[REQUIREMENT]
Omit the images and return the remaining entries unchanged.

[RECORD SET]
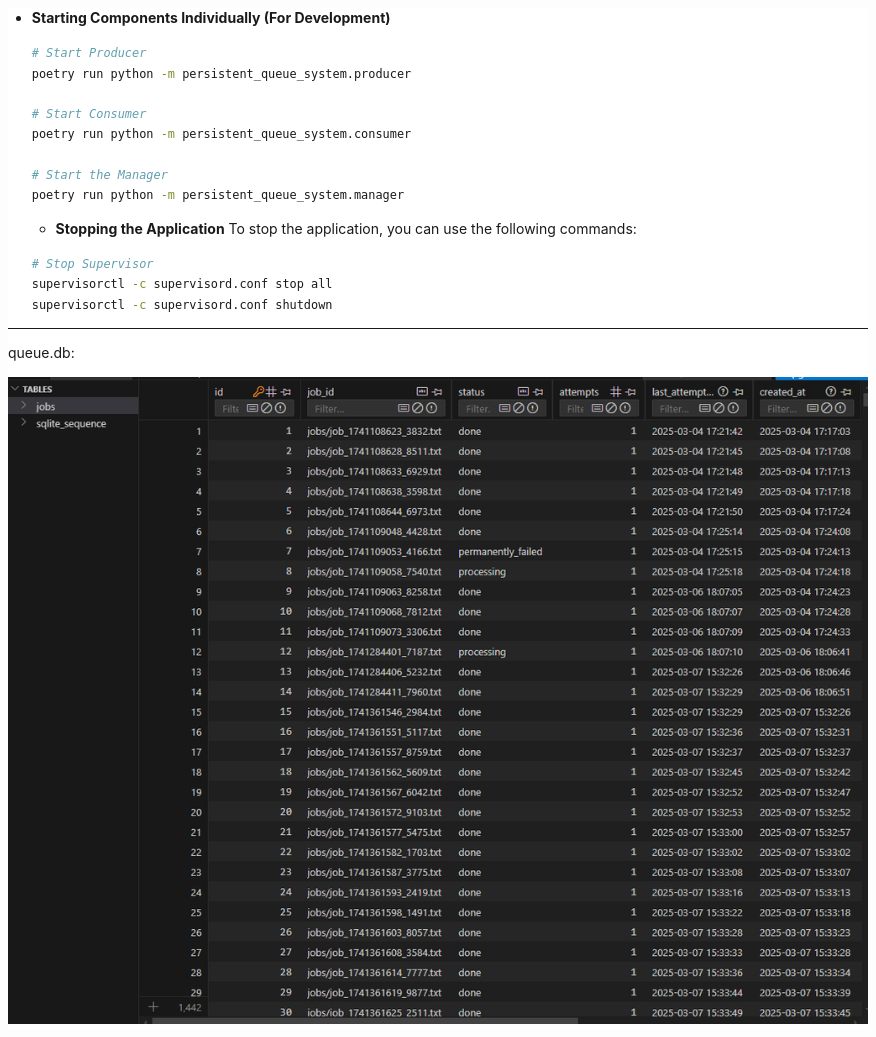- **Starting Components Individually (For Development)**  
  ```bash
  # Start Producer
  poetry run python -m persistent_queue_system.producer
  
  # Start Consumer
  poetry run python -m persistent_queue_system.consumer
  
  # Start the Manager
  poetry run python -m persistent_queue_system.manager
  ```
  - **Stopping the Application**
  To stop the application, you can use the following commands:
  ```bash
  # Stop Supervisor
  supervisorctl -c supervisord.conf stop all
  supervisorctl -c supervisord.conf shutdown
  ```

---

queue.db:

![Screenshot of queue.db schema](image.png)
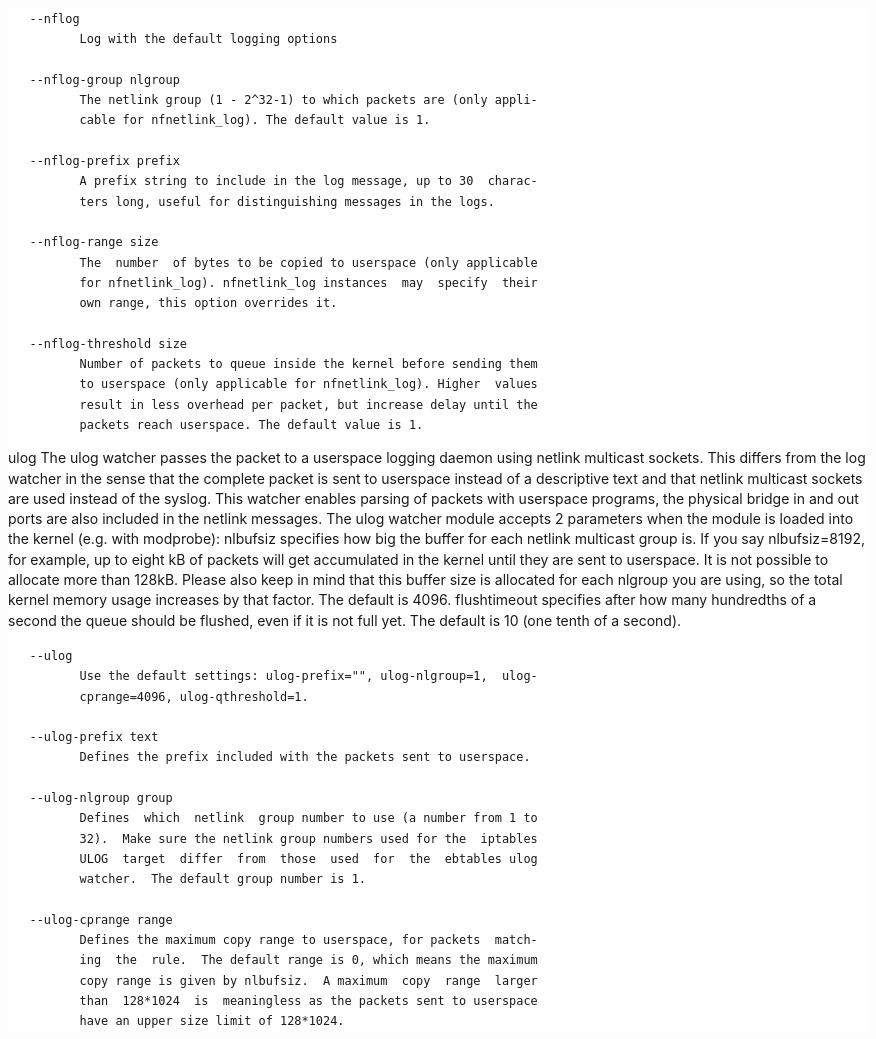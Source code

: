        --nflog
              Log with the default logging options

       --nflog-group nlgroup
              The netlink group (1 - 2^32-1) to which packets are (only appli‐
              cable for nfnetlink_log). The default value is 1.

       --nflog-prefix prefix
              A prefix string to include in the log message, up to 30  charac‐
              ters long, useful for distinguishing messages in the logs.

       --nflog-range size
              The  number  of bytes to be copied to userspace (only applicable
              for nfnetlink_log). nfnetlink_log instances  may  specify  their
              own range, this option overrides it.

       --nflog-threshold size
              Number of packets to queue inside the kernel before sending them
              to userspace (only applicable for nfnetlink_log). Higher  values
              result in less overhead per packet, but increase delay until the
              packets reach userspace. The default value is 1.

   ulog
       The ulog watcher passes the packet to a userspace logging daemon  using
       netlink  multicast  sockets.  This  differs from the log watcher in the
       sense that the complete packet  is  sent  to  userspace  instead  of  a
       descriptive text and that netlink multicast sockets are used instead of
       the syslog.  This watcher enables parsing  of  packets  with  userspace
       programs, the physical bridge in and out ports are also included in the
       netlink messages.  The ulog watcher module accepts  2  parameters  when
       the  module  is  loaded  into the kernel (e.g. with modprobe): nlbufsiz
       specifies how big the buffer for each netlink multicast  group  is.  If
       you  say nlbufsiz=8192, for example, up to eight kB of packets will get
       accumulated in the kernel until they are sent to userspace. It  is  not
       possible  to  allocate  more  than 128kB. Please also keep in mind that
       this buffer size is allocated for each nlgroup you are  using,  so  the
       total  kernel  memory  usage  increases  by that factor. The default is
       4096.  flushtimeout specifies after how many hundredths of a second the
       queue  should be flushed, even if it is not full yet. The default is 10
       (one tenth of a second).

       --ulog
              Use the default settings: ulog-prefix="", ulog-nlgroup=1,  ulog-
              cprange=4096, ulog-qthreshold=1.

       --ulog-prefix text
              Defines the prefix included with the packets sent to userspace.

       --ulog-nlgroup group
              Defines  which  netlink  group number to use (a number from 1 to
              32).  Make sure the netlink group numbers used for the  iptables
              ULOG  target  differ  from  those  used  for  the  ebtables ulog
              watcher.  The default group number is 1.

       --ulog-cprange range
              Defines the maximum copy range to userspace, for packets  match‐
              ing  the  rule.  The default range is 0, which means the maximum
              copy range is given by nlbufsiz.  A maximum  copy  range  larger
              than  128*1024  is  meaningless as the packets sent to userspace
              have an upper size limit of 128*1024.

[ANSWER FOR THIS EXERCISE]
- **Starting Components Individually (For Development)**  
  ```bash
  # Start Producer
  poetry run python -m persistent_queue_system.producer
  
  # Start Consumer
  poetry run python -m persistent_queue_system.consumer
  
  # Start the Manager
  poetry run python -m persistent_queue_system.manager
  ```
  - **Stopping the Application**
  To stop the application, you can use the following commands:
  ```bash
  # Stop Supervisor
  supervisorctl -c supervisord.conf stop all
  supervisorctl -c supervisord.conf shutdown
  ```

---

queue.db:

![Screenshot of queue.db schema](image.png)
Source code

:        --nflog
              Log with the default logging options

       --nflog-group nlgroup
              The netlink group (1 - 2^32-1) to which packets are (only appli‐
              cable for nfnetlink_log). The default value is 1.

       --nflog-prefix prefix
              A prefix string to include in the log message, up to 30  charac‐
              ters long, useful for distinguishing messages in the logs.

       --nflog-range size
              The  number  of bytes to be copied to userspace (only applicable
              for nfnetlink_log). nfnetlink_log instances  may  specify  their
              own range, this option overrides it.

       --nflog-threshold size
              Number of packets to queue inside the kernel before sending them
              to userspace (only applicable for nfnetlink_log). Higher  values
              result in less overhead per packet, but increase delay until the
              packets reach userspace. The default value is 1.

   ulog
       The ulog watcher passes the packet to a userspace logging daemon  using
       netlink  multicast  sockets.  This  differs from the log watcher in the
       sense that the complete packet  is  sent  to  userspace  instead  of  a
       descriptive text and that netlink multicast sockets are used instead of
       the syslog.  This watcher enables parsing  of  packets  with  userspace
       programs, the physical bridge in and out ports are also included in the
       netlink messages.  The ulog watcher module accepts  2  parameters  when
       the  module  is  loaded  into the kernel (e.g. with modprobe): nlbufsiz
       specifies how big the buffer for each netlink multicast  group  is.  If
       you  say nlbufsiz=8192, for example, up to eight kB of packets will get
       accumulated in the kernel until they are sent to userspace. It  is  not
       possible  to  allocate  more  than 128kB. Please also keep in mind that
       this buffer size is allocated for each nlgroup you are  using,  so  the
       total  kernel  memory  usage  increases  by that factor. The default is
       4096.  flushtimeout specifies after how many hundredths of a second the
       queue  should be flushed, even if it is not full yet. The default is 10
       (one tenth of a second).

       --ulog
              Use the default settings: ulog-prefix="", ulog-nlgroup=1,  ulog-
              cprange=4096, ulog-qthreshold=1.

       --ulog-prefix text
              Defines the prefix included with the packets sent to userspace.

       --ulog-nlgroup group
              Defines  which  netlink  group number to use (a number from 1 to
              32).  Make sure the netlink group numbers used for the  iptables
              ULOG  target  differ  from  those  used  for  the  ebtables ulog
              watcher.  The default group number is 1.

       --ulog-cprange range
              Defines the maximum copy range to userspace, for packets  match‐
              ing  the  rule.  The default range is 0, which means the maximum
              copy range is given by nlbufsiz.  A maximum  copy  range  larger
              than  128*1024  is  meaningless as the packets sent to userspace
              have an upper size limit of 128*1024.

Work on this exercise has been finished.